(Stored data entries)
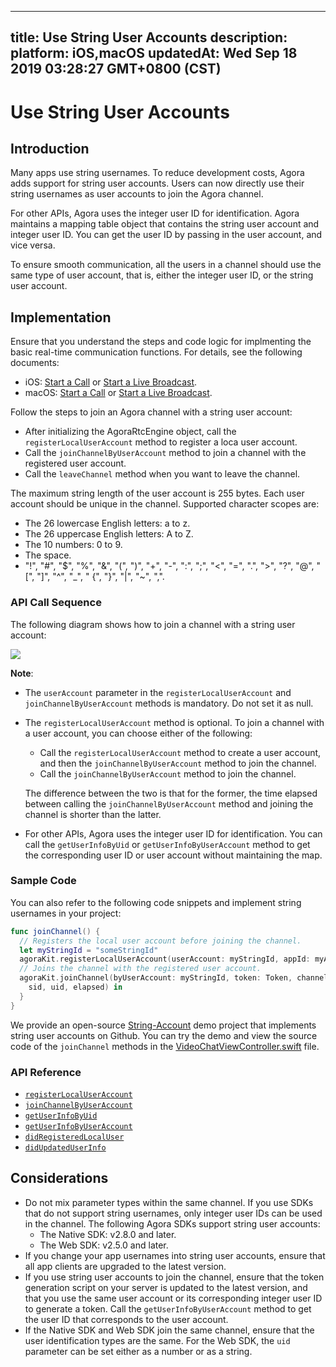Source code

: 
---
title: Use String User Accounts
description: 
platform: iOS,macOS
updatedAt: Wed Sep 18 2019 03:28:27 GMT+0800 (CST)
---
# Use String User Accounts
## Introduction
Many apps use string usernames. To reduce development costs, Agora adds support for string user accounts. Users can now directly use their string usernames as user accounts to join the Agora channel.

For other APIs, Agora uses the integer user ID for identification. Agora maintains a mapping table object that contains the string user account and integer user ID. You can get the user ID by passing in the user account, and vice versa.

To ensure smooth communication, all the users in a channel should use the same type of user account, that is, either the integer user ID, or the string user account.



## Implementation

Ensure that you understand the steps and code logic for implmenting the basic real-time communication functions. For details, see the following documents:

- iOS: [Start a Call](../../en/Video/start_call_ios.md) or [Start a Live Broadcast](../../en/Video/start_live_ios.md).
- macOS: [Start a Call](../../en/Video/start_call_mac.md) or [Start a Live Broadcast](../../en/Video/start_live_mac.md).

Follow the steps to join an Agora channel with a string user account:

- After initializing the AgoraRtcEngine object, call the `registerLocalUserAccount` method to register a loca user account.
- Call the `joinChannelByUserAccount` method to join a channel with the registered user account.
- Call the `leaveChannel` method when you want to leave the channel.

The maximum string length of the user account is 255 bytes. Each user account should be unique in the channel. Supported character scopes are:

- The 26 lowercase English letters: a to z.
- The 26 uppercase English letters: A to Z.
- The 10 numbers: 0 to 9.
- The space.
- "!", "#", "$", "%", "&", "(", ")", "+", "-", ":", ";", "<", "=", ".", ">", "?", "@", "[", "]", "^", "_", " {", "}", "|", "~", ",".

### API Call Sequence

The following diagram shows how to join a channel with a string user account:

![](https://web-cdn.agora.io/docs-files/1568711985554)

**Note**:

- The `userAccount` parameter in the `registerLocalUserAccount` and `joinChannelByUserAccount` methods is mandatory. Do not set it as null.

- The `registerLocalUserAccount` method is optional. To join a channel with a user account, you can choose either of the following:

  - Call the `registerLocalUserAccount` method to create a user account, and then the `joinChannelByUserAccount` method to join the channel.
  - Call the `joinChannelByUserAccount` method to join the channel.

  The difference between the two is that for the former, the time elapsed between calling the `joinChannelByUserAccount` method and joining the channel is shorter than the latter.

- For other APIs, Agora uses the integer user ID for identification. You can call the  `getUserInfoByUid` or `getUserInfoByUserAccount` method to get the corresponding user ID or user account without maintaining the map.

### Sample Code

You can also refer to the following code snippets and implement string usernames in your project:

```swift
func joinChannel() {
  // Registers the local user account before joining the channel.
  let myStringId = "someStringId"
  agoraKit.registerLocalUserAccount(userAccount: myStringId, appId: myAppId)
  // Joins the channel with the registered user account.
  agoraKit.joinChannel(byUserAccount: myStringId, token: Token, channelId: "demoChannel1") {
    sid, uid, elapsed) in
  }
}
```

We provide an open-source [String-Account](https://github.com/AgoraIO/Advanced-Video/tree/master/String-Account) demo project that implements string user accounts on Github. You can try the demo and view the source code of the `joinChannel` methods in the [VideoChatViewController.swift](https://github.com/AgoraIO/Advanced-Video/blob/master/String-Account/Agora-String-Account-iOS-Swift/Agora%20iOS%20Tutorial/VideoChat/VideoChatViewController.swift) file.

### API Reference

- [`registerLocalUserAccount`](https://docs.agora.io/en/Video/API%20Reference/oc/Classes/AgoraRtcEngineKit.html#//api/name/registerLocalUserAccount:appId:)
- [`joinChannelByUserAccount`](https://docs.agora.io/en/Video/API%20Reference/oc/Classes/AgoraRtcEngineKit.html#//api/name/joinChannelByUserAccount:token:channelId:joinSuccess:)
- [`getUserInfoByUid`](https://docs.agora.io/en/Video/API%20Reference/oc/Classes/AgoraRtcEngineKit.html#//api/name/getUserInfoByUid:withError:)
- [`getUserInfoByUserAccount`](https://docs.agora.io/en/Video/API%20Reference/oc/Classes/AgoraRtcEngineKit.html#//api/name/getUserInfoByUserAccount:withError:)
- [`didRegisteredLocalUser`](https://docs.agora.io/en/Video/API%20Reference/oc/Protocols/AgoraRtcEngineDelegate.html#//api/name/rtcEngine:didRegisteredLocalUser:withUid:)
- [`didUpdatedUserInfo`](https://docs.agora.io/en/Video/API%20Reference/oc/Protocols/AgoraRtcEngineDelegate.html#//api/name/rtcEngine:didUpdatedUserInfo:withUid:)

## Considerations
- Do not mix parameter types within the same channel. If you use SDKs that do not support string usernames, only integer user IDs can be used in the channel. The following Agora SDKs support string user accounts:
  - The Native SDK: v2.8.0 and later.
  - The Web SDK: v2.5.0 and later.
- If you change your app usernames into string user accounts, ensure that all app clients are upgraded to the latest version.
- If you use string user accounts to join the channel, ensure that the token generation script on your server is updated to the latest version, and that you use the same user account or its corresponding integer user ID to generate a token. Call the `getUserInfoByUserAccount` method to get the user ID that corresponds to the user account.
- If the Native SDK and Web SDK join the same channel, ensure that the user identification types are the same. For the Web SDK, the `uid` parameter can be set either as a number or as a string.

### Requirement
Copy exactly the line that contains "## Considerations" and every line after it through the end of the entries, with nothing added.

### Reply
## Considerations
- Do not mix parameter types within the same channel. If you use SDKs that do not support string usernames, only integer user IDs can be used in the channel. The following Agora SDKs support string user accounts:
  - The Native SDK: v2.8.0 and later.
  - The Web SDK: v2.5.0 and later.
- If you change your app usernames into string user accounts, ensure that all app clients are upgraded to the latest version.
- If you use string user accounts to join the channel, ensure that the token generation script on your server is updated to the latest version, and that you use the same user account or its corresponding integer user ID to generate a token. Call the `getUserInfoByUserAccount` method to get the user ID that corresponds to the user account.
- If the Native SDK and Web SDK join the same channel, ensure that the user identification types are the same. For the Web SDK, the `uid` parameter can be set either as a number or as a string.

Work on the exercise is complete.